Letter to Congress on Immigration Enforcement and Religious Liberty (February 24, 2026)

Office/Committee
Year Published
  • 2026
Language
  • English

February 24, 2026

Dear Senator/Representative:                                             

May the peace of Christ be with you. 

As Congress continues to negotiate on Fiscal Year 2026 appropriations for the U.S. Department of Homeland Security, we write on behalf of the U.S. Conference of Catholic Bishops’ (USCCB) Committee for Religious Liberty and Committee on Migration to share our views on several issues impacting the life of our nation at the intersection of immigration enforcement and religious liberty. In doing so, we supplement the USCCB’s previous engagement with Congress on migration-related appropriations and other timely issues of importance to the Catholic Church.[1] Above all, we offer our perspectives as pastors devoted to upholding the Gospel of Life and as citizens deeply committed to our country’s founding principles. 

We recognize the legitimate role of immigration enforcement as one aspect of furthering the common good. Together with our brother bishops from across the nation, we affirmed as much in our special pastoral message last November, in which we prayed collectively for “an end to dehumanizing rhetoric and violence, whether directed at immigrants or at law enforcement.”[2] At the same time, the Church’s social doctrine makes clear, “whenever public authority—which has its foundation in human nature and belongs to the order pre-ordained by God—fails to seek the common good, it abandons its proper purpose and so delegitimizes itself.”[3] 

In recent months, the approach to implementing our country’s immigration laws and its impact on communities have led the USCCB to express concern and call for reconciliation.[4] Across Republican and Democratic administrations alike, the USCCB has repeatedly opposed an “enforcement-only approach” to immigration, while maintaining that enforcement efforts should always be targeted, proportionate, and humane, with respect for human dignity and the sanctity of families serving as key measures of their validity.  

In the Committee for Religious Liberty’s 2026 Annual Report on the State of Religious Liberty in the United States,[5] we recognized several areas of critical concern, both challenges and opportunities. One such area of concern is the convergence of immigration enforcement and religious exercise—particularly, enforcement at houses of worship and a lack of access to religious and pastoral services for those in immigration detention. As the report conveys, the fear and human impact from the Administration’s rescission of longstanding enforcement guidelines for protected areas has harmed Catholic parishes and worshippers.[6] Meanwhile, the rapid growth of immigration detention and systemic issues related to inconsistent policies and procedures across facilities have unjustly deprived detainees and people seeking to minister to them of their religious liberty. 

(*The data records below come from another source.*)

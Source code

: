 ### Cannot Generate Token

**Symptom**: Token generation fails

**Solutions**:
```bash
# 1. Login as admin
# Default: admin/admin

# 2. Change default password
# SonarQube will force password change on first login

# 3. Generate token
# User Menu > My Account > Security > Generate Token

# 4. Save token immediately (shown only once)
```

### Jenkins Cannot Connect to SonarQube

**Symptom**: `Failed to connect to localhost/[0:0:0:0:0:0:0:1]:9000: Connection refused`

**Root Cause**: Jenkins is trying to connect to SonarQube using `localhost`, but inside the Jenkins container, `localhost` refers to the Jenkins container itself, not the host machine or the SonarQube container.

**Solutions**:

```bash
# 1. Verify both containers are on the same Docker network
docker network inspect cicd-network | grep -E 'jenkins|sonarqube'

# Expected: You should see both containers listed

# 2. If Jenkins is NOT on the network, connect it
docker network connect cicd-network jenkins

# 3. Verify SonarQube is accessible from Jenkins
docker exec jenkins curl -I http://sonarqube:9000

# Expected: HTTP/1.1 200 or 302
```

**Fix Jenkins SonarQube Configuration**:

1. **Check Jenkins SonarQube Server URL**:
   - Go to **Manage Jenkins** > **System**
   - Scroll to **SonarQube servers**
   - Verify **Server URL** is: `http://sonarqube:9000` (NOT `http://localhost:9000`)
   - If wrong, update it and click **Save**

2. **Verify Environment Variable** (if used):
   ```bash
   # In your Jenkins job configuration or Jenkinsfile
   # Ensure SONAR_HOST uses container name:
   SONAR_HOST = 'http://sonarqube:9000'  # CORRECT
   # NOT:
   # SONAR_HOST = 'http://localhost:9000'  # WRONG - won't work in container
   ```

It is critical that, as conversations occur about ways to reform our immigration laws and policies, which we agree are desperately needed, the fundamental guarantee of religious liberty be upheld for all people. This must include our immigrant brothers and sisters, regardless of legal status, and those who serve them in accordance with their deeply held beliefs. Therefore, we urge Congress to work on a bipartisan basis to demonstrate its support for religious liberty by: 

  1. Ensuring respect for what are commonly referred to as sensitive locations, especially houses of worship, such that immigration enforcement efforts are avoided at or near these locations, absent exigent circumstances; and
  2. Mandating consistent access to religious and pastoral services for all immigration detainees, subject only to reasonable limitations based on clear guidelines and uniform processes, regardless of a detention facility’s operator. 

Adopting sensible measures such as these do not erode the rule of law or undermine the integrity of our immigration system; to the contrary, they align the law more closely with the moral order.  

Those entrusted with enforcing our laws at all levels of government have difficult and complex roles, which can sometimes put their own lives and well-being at risk. The Church counts many of them among her faithful members. Acknowledging this reality, we recall the words of Pope Saint John Paul II as guiding principles for all charged with the responsibility of law enforcement: high moral standards, discipline, self-sacrifice, and genuine concern for the common good.[7]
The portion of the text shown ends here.